At this part of the lake there occurs a deep bay or inlet, to save rounding which travellers usually strike straight across from point to point, making what is called in voyageur parlance a traverse. These traverses are subjects of considerable anxiety and frequently of delay to travellers, being sometimes of considerable extent, varying from four to five, and in such immense seas as Lake Superior to fourteen miles. With boats, indeed, there is little to fear, as the inland craft of the fur-traders can stand a heavy sea, and often ride out a pretty severe storm; but it is far otherwise with the bark canoes that are often used in travelling. These frail craft can stand very little sea—their frames being made of thin, flat slips of wood and sheets of bark, not more than a quarter of an inch thick, which are sewed together with the fibrous roots of the pine (called by the natives wattape), and rendered water-tight by means of melted gum. Although light and buoyant, therefore, and extremely useful in a country where portages are numerous, they require very tender usage; and when a traverse has to be made, the guides have always a grave consultation, with some of the most sagacious among the men, as to the probability of the wind rising or falling—consultations which are more or less marked by anxiety and tediousness in proportion to the length of the traverse, the state of the weather, and the courage or timidity of the guides.

On the present occasion there was no consultation, as has been already seen. The traverse was a short one, the morning fine, and the boats good. A warm glow began to overspread the horizon, giving promise of a splendid day, as the numerous oars dipped with a plash and a loud hiss into the water, and sent the boats leaping forth upon the white wave.

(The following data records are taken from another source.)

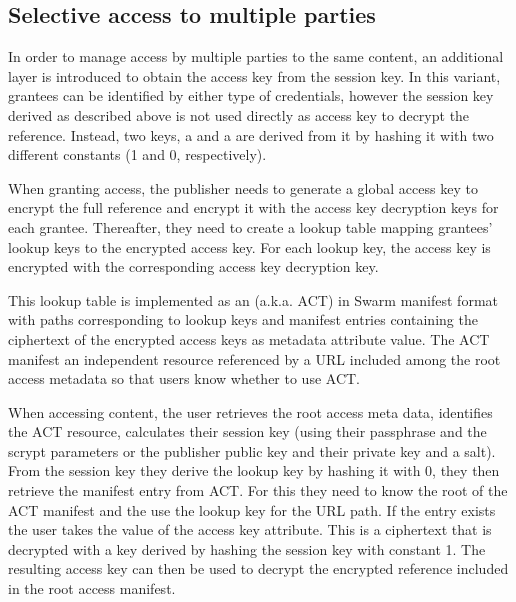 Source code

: \subsection{Selective access to multiple parties}

In order to manage access by multiple parties to the same content, an additional layer is introduced to obtain the access key from the session key. In this variant, grantees can be identified by either type of credentials, however the session key derived as
described above is not used directly as access key to decrypt the reference. Instead, two keys, a  and a  are derived from it by hashing it with two different constants (1 and 0, respectively).

When granting access, the publisher needs to generate a global access key to encrypt the full reference and encrypt it with the
access key decryption keys for each grantee. Thereafter, they need to create a lookup table mapping grantees' lookup keys to the encrypted access key. For each lookup key, the access key is encrypted with the corresponding access key decryption key.

This lookup table is implemented as an  (a.k.a. ACT) in Swarm manifest format with paths corresponding to lookup keys and manifest entries containing the ciphertext of the encrypted access keys as metadata attribute value. The ACT manifest an independent resource referenced by a URL included among the root access metadata so that users know whether to use ACT.

When accessing content, the user retrieves the root access meta data, identifies the ACT resource, calculates their session key (using their passphrase and the scrypt parameters or the publisher public key and their private key and a salt). From the session key they derive the lookup key by hashing it with 0, they then retrieve the manifest entry from ACT. For this they need to know the root of the ACT manifest and the use the lookup key for the URL path. If the entry exists the user takes the value of the access key attribute. This is a ciphertext that is decrypted with a key derived by hashing the session key with constant 1. The resulting access key can then be used to decrypt the encrypted reference included in the root access manifest.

“Sing, sing!” cried the guide again, and clearing his throat, he began the beautiful, quick-tuned canoe-song “Rose Blanche,” to which the men chorused with such power of lungs that a family of plovers, which up to that time had stood in mute astonishment on a sandy point, tumbled precipitately into the water, from which they rose with a shrill, inexpressibly wild, plaintive cry, and fled screaming away to a more secure refuge among the reeds and sedges of a swamp. A number of ducks, too, awakened by the unwonted sound, shot suddenly out from the concealment of their night’s bivouac with erect heads and startled looks, sputtered heavily over the surface of their liquid bed, and rising into the air, flew in a wide circuit, with whistling wings, away from the scene of so much uproar and confusion.

The rough voices of the men grew softer and softer as the two Indians listened to the song of their departing friends, mellowing down and becoming more harmonious and more plaintive as the distance increased, and the boats grew smaller and smaller, until they were lost in the blaze of light that now bathed both water and sky in the eastern horizon, and began rapidly to climb the zenith, while the sweet tones became less and less audible as they floated faintly across the still water, and melted at last into the deep silence of the wilderness.

The two Indians still stood with downcast heads and listening ears, as if they loved the last echo of the dying music, while their grave, statue-like forms added to, rather than detracted from, the solitude of the deserted scene.